The City Council is being asked to approve an energy services agreement and authorize a lease purchase finance agreement to implement Phase 1 of the Chelsea Microgrid Project.
“The project seeks to provide emergency power to ensure continuity of public services, while promoting energy resilience and reducing greenhouse gas emissions through new energy (battery) storage facilities at City Hall and the police station, coupled with solar panels on the DPW City Yard,” stated Interim City Manager Ned Keefe.
Keefe is requesting that the council approve an energy services agreement (ESA) with Ameresco, Inc. in accordance with Massachusetts General Laws and authorize a lease purchase finance agreement for the borrowing of funds in the amount of $3,615,699 for the first phase of the microgrid project.

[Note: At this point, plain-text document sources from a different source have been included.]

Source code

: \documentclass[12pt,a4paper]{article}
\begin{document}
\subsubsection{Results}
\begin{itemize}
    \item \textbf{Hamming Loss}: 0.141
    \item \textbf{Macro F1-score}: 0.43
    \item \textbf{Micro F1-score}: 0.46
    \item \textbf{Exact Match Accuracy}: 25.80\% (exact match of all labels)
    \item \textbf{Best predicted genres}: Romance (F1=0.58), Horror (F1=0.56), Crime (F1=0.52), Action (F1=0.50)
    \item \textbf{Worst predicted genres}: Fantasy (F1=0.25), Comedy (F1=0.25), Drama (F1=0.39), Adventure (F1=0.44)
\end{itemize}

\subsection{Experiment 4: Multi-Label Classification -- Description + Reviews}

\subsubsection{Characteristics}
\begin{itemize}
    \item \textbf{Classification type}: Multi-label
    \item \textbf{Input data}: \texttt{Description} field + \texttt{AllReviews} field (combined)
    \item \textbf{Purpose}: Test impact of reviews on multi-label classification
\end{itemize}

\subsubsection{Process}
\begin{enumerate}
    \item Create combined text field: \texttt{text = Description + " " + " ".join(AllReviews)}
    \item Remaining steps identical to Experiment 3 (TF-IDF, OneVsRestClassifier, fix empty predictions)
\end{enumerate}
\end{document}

The microgrid project has been in discussion for more than five years, particularly since the advent of Hurricane Maria in Puerto Rico in 2017, according to Keefe. The goals of the project are to increase energy resilience, provide clean back-up energy to power critical city operations during outages, reduce emissions, and empower residents to guide the adoption of clean energy technologies, according to Keefe.
“Alongside community partners, grant funding was secured to conduct a feasibility study to implement a cloud-based microgrid project in June 2020, where it was demonstrated that a project of this nature would be possible and beneficial,” stated Keefe. “The microgrid team moved forward and secured $965,500 in grant funding from the Municipal Vulnerability Preparedness program, Green Communities Program, and the Metropolitan Area Planning Council to design and install Phase 1 of the project.”
The city hired Ameresco to design, construct, and maintain the project. Phase 1 includes battery energy storage systems at City Hall/911 Emergency Communications Center and the Chelsea Police Department, which will collectively provide back-up power for essential government services, as well as the solar panels at the DPW yard.
As is customary for energy projects, Keefe said municipalities will frequently design projects that recoup the initial investment through cost savings achieved through the energy efficiency upgrades, Keefe stated.
The approximately $3.6 million not covered by the grants will be borrowed through a 15-year Tax-Exempt Lease/Purchase if approved by the city council.
“Notably, the project will generate sufficient revenue to cover the costs of repayment, culminating with a surplus of approximately $1 million from energy cost savings over the 20 year life of the project,” Keefe stated.
Construction for the project is expected to get underway in the fall of 2023, with an estimated commercial operation date in the spring of 2024.